La vocazione significa avere per mestiere la propria passione (Stendhal)
Saper fare bene le cose per il proprio piacere, per rispondere alla propria vocazione: plasmare, modellare, creare gioielli. Questo è il leitmotiv di Gerardo Sacco, classe 1940, fra i gioiellieri italiani più famosi in Italia e nel mondo.
Maria Grazia Cucinotta
Maria Grazia Cucinotta
Arriva il 1967 a segnare la prima tappa importante nella carriera del giovane creativo quando finalmente disegna e realizza un intero campionario di gioielli che gli vale il primo premio alla Mostra Internazionale dell’Artigianato di Firenze. Lo stesso riconoscimento arriva per tre anni consecutivi.
Nonostante continui successi e anni di duro lavoro, Gerardo è sempre un dipendente e quando si vede rifiutare l’aumento del suo stipendio mensile (31 mila lire) decide che è arrivato il tempo di mettersi in proprio. Chiede un prestito di 3 milioni di lire all'ArtigianCassa e in attesa delle pratiche, lascia per la prima volta la Calabria per andarsene al Nord. A Valenza Po c’è l'istituto “Benvenuto Cellini” che lo attende. Il futuro “gioielliere delle Dive”, manualmente sa fare tutto, ma vuole studiare per colmare le sue lacune. Purtroppo sono sempre i soldi a scarseggiare, così il mattino lavora in una fabbrica di oreficeria e la sera stanco può tornare sui banchi di scuola. Ha ventidue anni e nella sua valigia porta le speranze di un giovane meridionale che aspira a diventare un creativo.
Quando rientra a Crotone lì apre la sua bottega, lì inizia l'attività in proprio. Gli anni Ottanta segnano la vera svolta della sua dorata carriera: un incontro casuale. A una sfilata nei pressi dei Laghi Sibari il produttore Fulvio Lucisano rimane impressionato dai gioielli creati da quel ragazzo un po’ timido, tanto da proporli a Franco Zeffirelli, impegnato in quei giorni a mettere in scena l’Amleto con Liz Taylor. Sarà la donna dagli occhi più belli del mondo la prima diva a indossare le creazioni del giovane artigiano. Per lei Gerardo lavora giorno e notte, perché ha poco più di una decina di giorni per realizzare quei gioielli che la stessa Taylor, davanti alla stampa, dichiara, essere “i più belli del mondo”.
Nella vita, mi confida il Maestro Sacco, non bisogna mai lamentarsi. Oggi quando ripensa al passato si sente fortunato. Avrebbe potuto essere uno dei tanti orafi di provincia. Invece il suo nome è diventato importante tanto da ottenere persino il riconoscimento del Commendatore Taverniti, padre di una giovane ragazza crotonese di cui Gerardo s’innamora perdutamente. Quella ragazza è la protagonista di un’altra favola, quella sentimentale che il Maestro Sacco vive, sposandola. È lei che gli resterà accanto sino a quando, pochi anni fa, è colpita da una malattia che non dà scampo.

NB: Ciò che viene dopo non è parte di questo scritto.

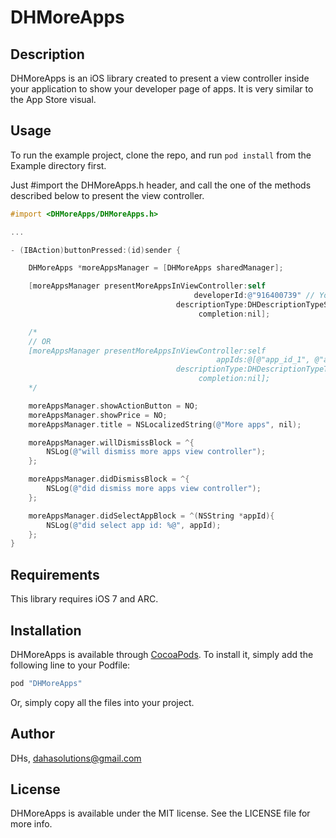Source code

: # DHMoreApps

## Description

DHMoreApps is an iOS library created to present a view controller inside your application to show your developer page of apps. It is very similar to the App Store visual.

## Usage

To run the example project, clone the repo, and run `pod install` from the Example directory first.

Just #import the DHMoreApps.h header, and call the one of the methods described below to present the view controller.

```objective-c
#import <DHMoreApps/DHMoreApps.h>

...

- (IBAction)buttonPressed:(id)sender {

    DHMoreApps *moreAppsManager = [DHMoreApps sharedManager];

    [moreAppsManager presentMoreAppsInViewController:self
                                         developerId:@"916400739" // You can find your developer id in your iTunes link of your apps: https://itunes.apple.com/tz/developer/ho-van-dai/id916400739?mt=8
                                     descriptionType:DHDescriptionTypeScreenshots
                                          completion:nil];

    /* 
    // OR
    [moreAppsManager presentMoreAppsInViewController:self
                                              appIds:@[@"app_id_1", @"app_id_2", ...] // The ids of the apps you want to show
                                     descriptionType:DHDescriptionTypeText
                                          completion:nil];
    */

    moreAppsManager.showActionButton = NO;
    moreAppsManager.showPrice = NO;
    moreAppsManager.title = NSLocalizedString(@"More apps", nil);

    moreAppsManager.willDismissBlock = ^{
        NSLog(@"will dismiss more apps view controller");
    };

    moreAppsManager.didDismissBlock = ^{
        NSLog(@"did dismiss more apps view controller");
    };

    moreAppsManager.didSelectAppBlock = ^(NSString *appId){
        NSLog(@"did select app id: %@", appId);
    };
}
```

## Requirements

This library requires iOS 7 and ARC.

## Installation

DHMoreApps is available through [CocoaPods](http://cocoapods.org). To install
it, simply add the following line to your Podfile:

```ruby
pod "DHMoreApps"
```

Or, simply copy all the files into your project.

## Author

DHs, dahasolutions@gmail.com

## License

DHMoreApps is available under the MIT license. See the LICENSE file for more info.
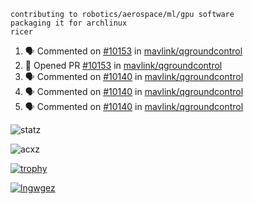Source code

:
 ```
contributing to robotics/aerospace/ml/gpu software
packaging it for archlinux
ricer
```

<!--START_SECTION:activity-->
1. 🗣 Commented on [#10153](https://github.com/mavlink/qgroundcontrol/issues/10153) in [mavlink/qgroundcontrol](https://github.com/mavlink/qgroundcontrol)
2. 💪 Opened PR [#10153](https://github.com/mavlink/qgroundcontrol/pull/10153) in [mavlink/qgroundcontrol](https://github.com/mavlink/qgroundcontrol)
3. 🗣 Commented on [#10140](https://github.com/mavlink/qgroundcontrol/issues/10140) in [mavlink/qgroundcontrol](https://github.com/mavlink/qgroundcontrol)
4. 🗣 Commented on [#10140](https://github.com/mavlink/qgroundcontrol/issues/10140) in [mavlink/qgroundcontrol](https://github.com/mavlink/qgroundcontrol)
5. 🗣 Commented on [#10140](https://github.com/mavlink/qgroundcontrol/issues/10140) in [mavlink/qgroundcontrol](https://github.com/mavlink/qgroundcontrol)
<!--END_SECTION:activity-->


![statz](https://github-readme-stats.vercel.app/api?username=acxz&include_all_commits=true&show_icons=true)

<p><img align="center" src="https://github-readme-streak-stats.herokuapp.com/?user=acxz&" alt="acxz" /></p>

[![trophy](https://github-profile-trophy.vercel.app/?username=acxz)](https://github.com/ryo-ma/github-profile-trophy)

[![lngwgez](https://github-readme-stats.vercel.app/api/top-langs/?username=acxz&layout=compact)](https://github.com/acxz/github-readme-stats)
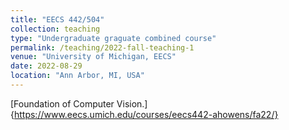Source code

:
 ```yaml
---
title: "EECS 442/504"
collection: teaching
type: "Undergraduate graguate combined course"
permalink: /teaching/2022-fall-teaching-1
venue: "University of Michigan, EECS"
date: 2022-08-29
location: "Ann Arbor, MI, USA"
---
```


[Foundation of Computer Vision.]{https://www.eecs.umich.edu/courses/eecs442-ahowens/fa22/}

Ancora oggi il maestro Sacco sente il bisogno di studiare per raccontare delle storie attraverso l’arte orafa. Bisogna attingere al passato per poi rivisitarlo. Così studia l’arte dei Pupi e disegna una collezione che gli vale il premio Bellini per avere interpretato i personaggi dell’Opera siciliana e continua con l’interpretazione dei vasi di Caltagirone, le famose teste diventano gioielli da indossare.
Oggi continua a lavorare nella sua bottega di Crotone. Ma non è più solo. Con lui i suoi tre figli: Antonio, Viviana e Andrea. Le collezioni Sacco fanno sognare perché sanno parlare dello splendore e dell’orgoglio di antiche civiltà e culture, da quella contadina a quella bizantina. Le opere prodotte nel laboratorio dell’orafo calabrese più famoso al mondo sono suggestioni di un tempo passato, ma raccontano anche le immagini della modernità. Le lavorazioni e il design sono artigianali ma anche innovative. La ricerca è da sempre il suo pallino.
Nel suo laboratorio si respira tutta l’arte di chi - sin da piccolo - ha sognato di produrre creazioni che rendessero ancora più preziose le donne del mondo. Il Maestro Sacco è un uomo che ha saputo trasformare in mestiere la sua vocazione grazie al suo talento, tanto che, persino lui fa fatica a riconoscersi. Sarà perché non ha mai smesso di cercare quel riconoscimento negatogli all'anagrafe. E ancora oggi, persino dopo essere stato annoverato, insieme alla Ferrari, tra le dieci aziende italiane più importanti al mondo, il ragazzo di Crotone sembra ancora stupirsi della sua bella favola.